> Task instructions
Locate and copy each line in the data that contains the word "README".

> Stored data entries
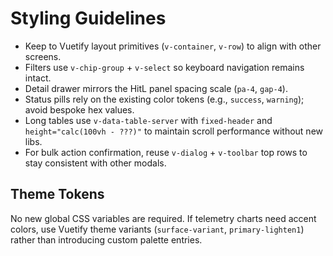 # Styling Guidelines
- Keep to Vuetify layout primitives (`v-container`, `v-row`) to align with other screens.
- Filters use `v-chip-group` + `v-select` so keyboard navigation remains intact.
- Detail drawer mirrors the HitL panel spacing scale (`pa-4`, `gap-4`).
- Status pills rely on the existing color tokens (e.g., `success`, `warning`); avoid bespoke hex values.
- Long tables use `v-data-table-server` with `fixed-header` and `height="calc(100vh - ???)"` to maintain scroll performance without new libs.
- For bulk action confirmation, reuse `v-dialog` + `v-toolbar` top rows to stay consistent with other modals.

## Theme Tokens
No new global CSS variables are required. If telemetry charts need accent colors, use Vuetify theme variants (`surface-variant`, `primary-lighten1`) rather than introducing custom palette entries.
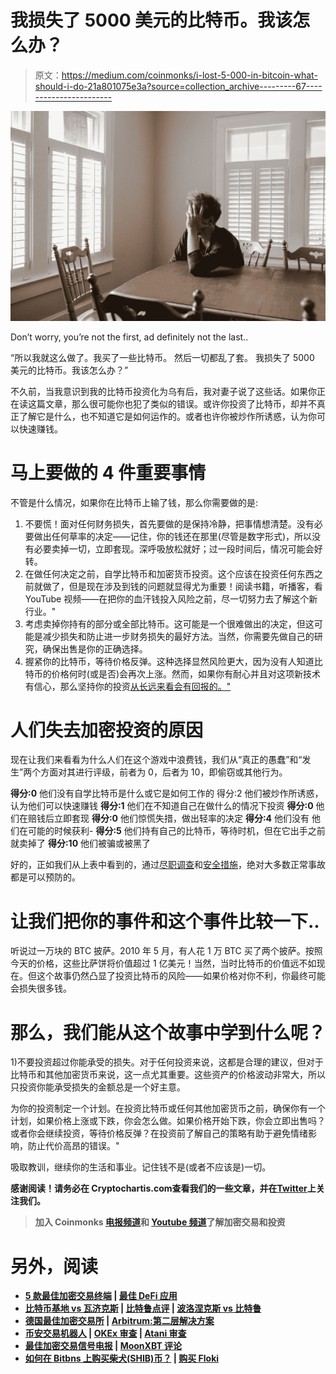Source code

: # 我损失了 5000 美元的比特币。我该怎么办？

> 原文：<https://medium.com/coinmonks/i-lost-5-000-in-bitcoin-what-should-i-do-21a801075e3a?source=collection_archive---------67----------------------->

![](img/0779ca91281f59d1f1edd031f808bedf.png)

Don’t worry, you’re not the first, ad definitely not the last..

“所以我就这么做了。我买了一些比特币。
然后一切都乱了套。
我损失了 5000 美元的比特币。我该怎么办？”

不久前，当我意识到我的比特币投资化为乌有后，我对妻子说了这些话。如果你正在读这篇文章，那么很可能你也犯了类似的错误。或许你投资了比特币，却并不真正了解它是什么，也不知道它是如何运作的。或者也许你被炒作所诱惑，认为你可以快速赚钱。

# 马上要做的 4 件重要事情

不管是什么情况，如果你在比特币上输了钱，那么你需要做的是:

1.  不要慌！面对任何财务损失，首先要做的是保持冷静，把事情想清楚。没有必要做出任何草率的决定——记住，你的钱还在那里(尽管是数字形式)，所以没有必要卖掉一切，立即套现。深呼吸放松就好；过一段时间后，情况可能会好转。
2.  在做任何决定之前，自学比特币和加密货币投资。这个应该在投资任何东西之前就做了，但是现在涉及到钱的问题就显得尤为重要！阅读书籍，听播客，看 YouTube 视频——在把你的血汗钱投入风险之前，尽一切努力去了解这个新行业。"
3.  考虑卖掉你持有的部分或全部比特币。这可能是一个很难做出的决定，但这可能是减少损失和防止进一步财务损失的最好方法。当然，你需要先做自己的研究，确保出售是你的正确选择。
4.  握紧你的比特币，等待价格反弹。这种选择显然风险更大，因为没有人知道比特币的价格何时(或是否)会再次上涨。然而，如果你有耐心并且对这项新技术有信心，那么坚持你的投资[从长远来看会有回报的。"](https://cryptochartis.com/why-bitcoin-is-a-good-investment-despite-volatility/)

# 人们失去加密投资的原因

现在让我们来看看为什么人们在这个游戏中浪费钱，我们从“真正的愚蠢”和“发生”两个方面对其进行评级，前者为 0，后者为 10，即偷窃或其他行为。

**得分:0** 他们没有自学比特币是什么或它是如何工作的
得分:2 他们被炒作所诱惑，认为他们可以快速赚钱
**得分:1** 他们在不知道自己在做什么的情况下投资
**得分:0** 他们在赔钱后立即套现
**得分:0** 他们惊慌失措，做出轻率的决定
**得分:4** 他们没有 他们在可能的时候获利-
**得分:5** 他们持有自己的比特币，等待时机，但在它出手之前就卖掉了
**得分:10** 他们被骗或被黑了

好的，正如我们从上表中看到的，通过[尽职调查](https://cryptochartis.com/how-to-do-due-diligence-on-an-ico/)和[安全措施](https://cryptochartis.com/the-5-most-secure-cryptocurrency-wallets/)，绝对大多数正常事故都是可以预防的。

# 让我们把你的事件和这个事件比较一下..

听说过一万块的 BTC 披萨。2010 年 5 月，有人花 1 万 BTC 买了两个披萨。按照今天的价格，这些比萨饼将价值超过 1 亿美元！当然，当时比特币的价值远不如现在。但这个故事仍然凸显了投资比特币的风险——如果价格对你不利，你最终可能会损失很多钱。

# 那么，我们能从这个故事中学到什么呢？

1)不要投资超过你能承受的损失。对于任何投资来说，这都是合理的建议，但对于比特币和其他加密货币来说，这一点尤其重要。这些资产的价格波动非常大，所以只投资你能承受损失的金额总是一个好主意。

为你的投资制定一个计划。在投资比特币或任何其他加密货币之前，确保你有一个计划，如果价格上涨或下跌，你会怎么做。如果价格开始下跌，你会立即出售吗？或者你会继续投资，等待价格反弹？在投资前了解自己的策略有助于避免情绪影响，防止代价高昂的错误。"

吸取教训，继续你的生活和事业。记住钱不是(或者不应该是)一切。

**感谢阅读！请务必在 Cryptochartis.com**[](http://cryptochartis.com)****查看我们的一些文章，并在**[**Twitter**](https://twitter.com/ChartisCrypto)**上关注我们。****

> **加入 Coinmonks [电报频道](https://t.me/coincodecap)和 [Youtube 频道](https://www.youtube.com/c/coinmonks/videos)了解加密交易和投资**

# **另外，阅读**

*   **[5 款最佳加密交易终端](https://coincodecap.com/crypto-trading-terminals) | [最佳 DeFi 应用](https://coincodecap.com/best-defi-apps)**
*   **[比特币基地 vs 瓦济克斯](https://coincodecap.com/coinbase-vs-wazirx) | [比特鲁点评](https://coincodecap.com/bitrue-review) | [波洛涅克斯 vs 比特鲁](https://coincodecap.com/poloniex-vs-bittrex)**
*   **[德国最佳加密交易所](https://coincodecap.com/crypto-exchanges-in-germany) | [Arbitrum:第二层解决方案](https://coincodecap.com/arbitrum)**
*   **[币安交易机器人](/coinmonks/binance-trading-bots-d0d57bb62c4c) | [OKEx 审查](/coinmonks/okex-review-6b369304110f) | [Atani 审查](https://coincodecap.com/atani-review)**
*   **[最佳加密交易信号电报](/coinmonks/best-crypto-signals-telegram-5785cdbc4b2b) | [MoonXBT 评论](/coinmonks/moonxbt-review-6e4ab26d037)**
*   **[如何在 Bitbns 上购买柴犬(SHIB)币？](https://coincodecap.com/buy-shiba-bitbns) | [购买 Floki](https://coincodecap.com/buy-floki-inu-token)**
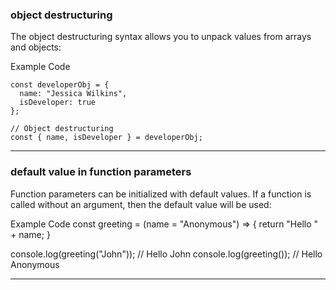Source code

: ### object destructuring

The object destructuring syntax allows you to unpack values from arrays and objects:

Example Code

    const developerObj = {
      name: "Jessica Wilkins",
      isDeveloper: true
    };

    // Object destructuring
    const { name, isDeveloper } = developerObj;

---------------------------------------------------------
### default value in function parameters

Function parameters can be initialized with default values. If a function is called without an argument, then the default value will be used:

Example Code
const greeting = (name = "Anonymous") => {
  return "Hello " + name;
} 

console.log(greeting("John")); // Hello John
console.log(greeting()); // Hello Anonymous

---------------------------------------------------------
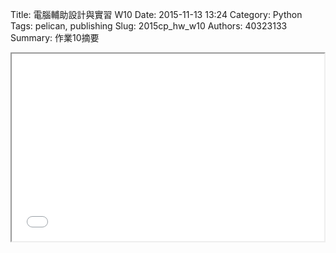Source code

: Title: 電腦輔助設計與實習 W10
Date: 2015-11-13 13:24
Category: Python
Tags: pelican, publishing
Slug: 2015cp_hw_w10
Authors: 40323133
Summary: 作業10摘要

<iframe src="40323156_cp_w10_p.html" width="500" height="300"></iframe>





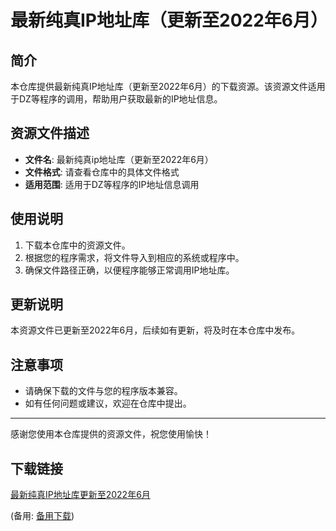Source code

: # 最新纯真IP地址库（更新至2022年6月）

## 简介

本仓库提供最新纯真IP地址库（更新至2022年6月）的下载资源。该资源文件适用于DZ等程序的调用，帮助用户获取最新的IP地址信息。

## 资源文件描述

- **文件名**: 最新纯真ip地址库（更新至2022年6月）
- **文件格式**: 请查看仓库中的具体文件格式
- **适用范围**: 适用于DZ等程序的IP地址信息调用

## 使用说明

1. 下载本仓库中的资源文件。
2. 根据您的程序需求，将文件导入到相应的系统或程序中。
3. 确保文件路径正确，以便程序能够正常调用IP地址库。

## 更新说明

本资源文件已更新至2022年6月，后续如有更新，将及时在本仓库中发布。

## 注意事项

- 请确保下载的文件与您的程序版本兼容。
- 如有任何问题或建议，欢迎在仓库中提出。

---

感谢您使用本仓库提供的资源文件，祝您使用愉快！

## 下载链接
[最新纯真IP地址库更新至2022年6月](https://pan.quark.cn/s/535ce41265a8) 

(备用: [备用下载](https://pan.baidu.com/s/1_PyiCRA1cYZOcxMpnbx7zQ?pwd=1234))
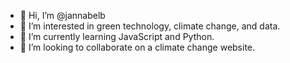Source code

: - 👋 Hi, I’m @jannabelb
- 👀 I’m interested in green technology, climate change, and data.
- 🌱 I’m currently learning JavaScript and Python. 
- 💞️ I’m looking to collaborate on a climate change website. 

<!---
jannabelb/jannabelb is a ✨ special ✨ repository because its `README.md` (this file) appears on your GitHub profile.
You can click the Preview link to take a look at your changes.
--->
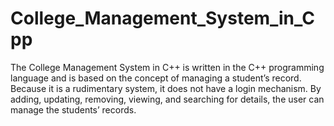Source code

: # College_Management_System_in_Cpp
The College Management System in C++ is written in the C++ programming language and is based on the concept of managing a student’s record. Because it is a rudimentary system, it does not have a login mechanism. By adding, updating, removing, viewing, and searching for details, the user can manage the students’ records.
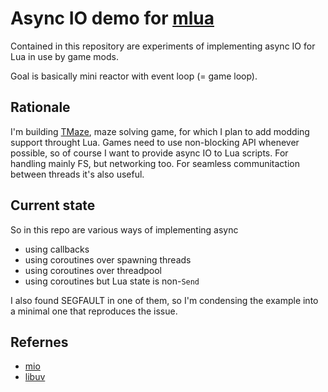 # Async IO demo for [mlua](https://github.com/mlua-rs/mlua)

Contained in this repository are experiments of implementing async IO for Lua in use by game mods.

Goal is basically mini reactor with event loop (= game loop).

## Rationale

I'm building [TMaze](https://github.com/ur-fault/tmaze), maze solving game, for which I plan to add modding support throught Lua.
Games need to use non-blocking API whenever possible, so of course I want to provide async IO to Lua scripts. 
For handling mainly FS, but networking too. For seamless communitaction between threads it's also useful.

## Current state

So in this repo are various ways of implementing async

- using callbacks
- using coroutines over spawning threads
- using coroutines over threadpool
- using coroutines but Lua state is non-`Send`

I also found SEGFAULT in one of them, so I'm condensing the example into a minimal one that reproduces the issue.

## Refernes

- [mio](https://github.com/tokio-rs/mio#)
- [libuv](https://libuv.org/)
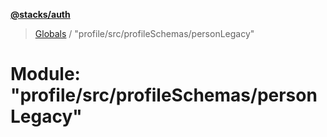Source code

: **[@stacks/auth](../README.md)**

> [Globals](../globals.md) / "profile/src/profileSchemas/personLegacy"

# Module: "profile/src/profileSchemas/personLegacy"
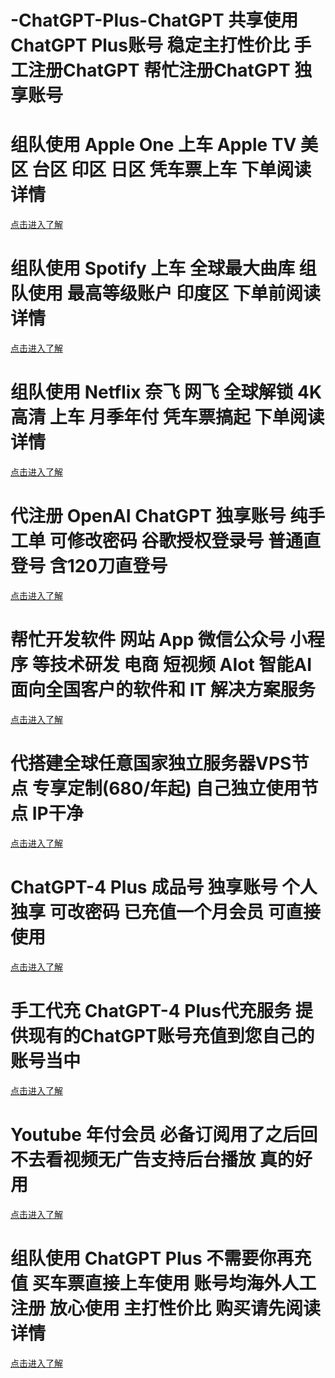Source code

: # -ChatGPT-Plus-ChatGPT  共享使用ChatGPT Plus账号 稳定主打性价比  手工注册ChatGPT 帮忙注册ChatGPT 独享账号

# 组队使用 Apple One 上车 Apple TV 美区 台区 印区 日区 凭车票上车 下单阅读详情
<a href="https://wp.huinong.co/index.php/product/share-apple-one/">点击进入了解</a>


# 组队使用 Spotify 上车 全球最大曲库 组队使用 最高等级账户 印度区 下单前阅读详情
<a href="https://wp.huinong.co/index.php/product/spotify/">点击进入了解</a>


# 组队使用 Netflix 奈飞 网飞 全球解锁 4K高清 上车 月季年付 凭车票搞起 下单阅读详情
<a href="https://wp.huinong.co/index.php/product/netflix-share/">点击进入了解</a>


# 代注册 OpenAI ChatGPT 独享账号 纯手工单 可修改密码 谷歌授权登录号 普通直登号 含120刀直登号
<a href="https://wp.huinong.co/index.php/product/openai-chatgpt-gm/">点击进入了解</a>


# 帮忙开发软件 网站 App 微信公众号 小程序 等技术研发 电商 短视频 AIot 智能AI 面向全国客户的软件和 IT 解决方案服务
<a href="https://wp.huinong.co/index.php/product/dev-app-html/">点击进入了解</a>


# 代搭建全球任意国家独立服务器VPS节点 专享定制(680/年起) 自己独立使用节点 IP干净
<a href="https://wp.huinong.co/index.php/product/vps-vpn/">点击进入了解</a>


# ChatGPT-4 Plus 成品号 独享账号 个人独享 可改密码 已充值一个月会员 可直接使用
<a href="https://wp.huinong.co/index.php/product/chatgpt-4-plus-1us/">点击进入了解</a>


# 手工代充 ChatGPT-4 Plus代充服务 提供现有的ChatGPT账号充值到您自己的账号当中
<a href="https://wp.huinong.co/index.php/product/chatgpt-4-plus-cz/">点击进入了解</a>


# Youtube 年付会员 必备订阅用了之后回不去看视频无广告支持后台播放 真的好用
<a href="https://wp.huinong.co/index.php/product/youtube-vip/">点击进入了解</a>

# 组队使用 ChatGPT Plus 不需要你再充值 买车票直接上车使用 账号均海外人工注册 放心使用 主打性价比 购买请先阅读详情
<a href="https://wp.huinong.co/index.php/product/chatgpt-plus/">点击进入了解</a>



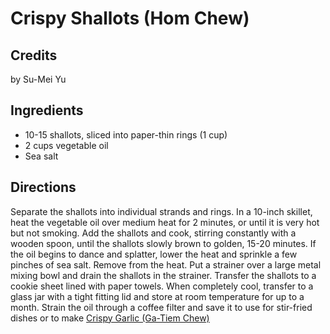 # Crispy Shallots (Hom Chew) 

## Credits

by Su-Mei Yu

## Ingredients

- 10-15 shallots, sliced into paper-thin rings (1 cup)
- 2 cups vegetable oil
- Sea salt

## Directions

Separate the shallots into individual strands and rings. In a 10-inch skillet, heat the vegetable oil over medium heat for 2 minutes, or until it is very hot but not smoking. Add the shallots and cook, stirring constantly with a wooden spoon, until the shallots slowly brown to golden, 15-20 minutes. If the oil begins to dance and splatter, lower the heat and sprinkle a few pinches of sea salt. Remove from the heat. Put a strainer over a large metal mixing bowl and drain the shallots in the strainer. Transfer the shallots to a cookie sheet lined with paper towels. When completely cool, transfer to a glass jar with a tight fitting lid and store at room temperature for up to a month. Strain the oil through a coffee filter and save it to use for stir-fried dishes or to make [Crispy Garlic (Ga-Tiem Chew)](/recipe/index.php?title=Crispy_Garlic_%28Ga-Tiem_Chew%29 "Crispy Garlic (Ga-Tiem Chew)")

> Written solution
jannabelb/jannabelb is a ✨ special ✨ repository because its `README.md` (this file) appears on your GitHub profile.
: **[@stacks/auth](../README.md)**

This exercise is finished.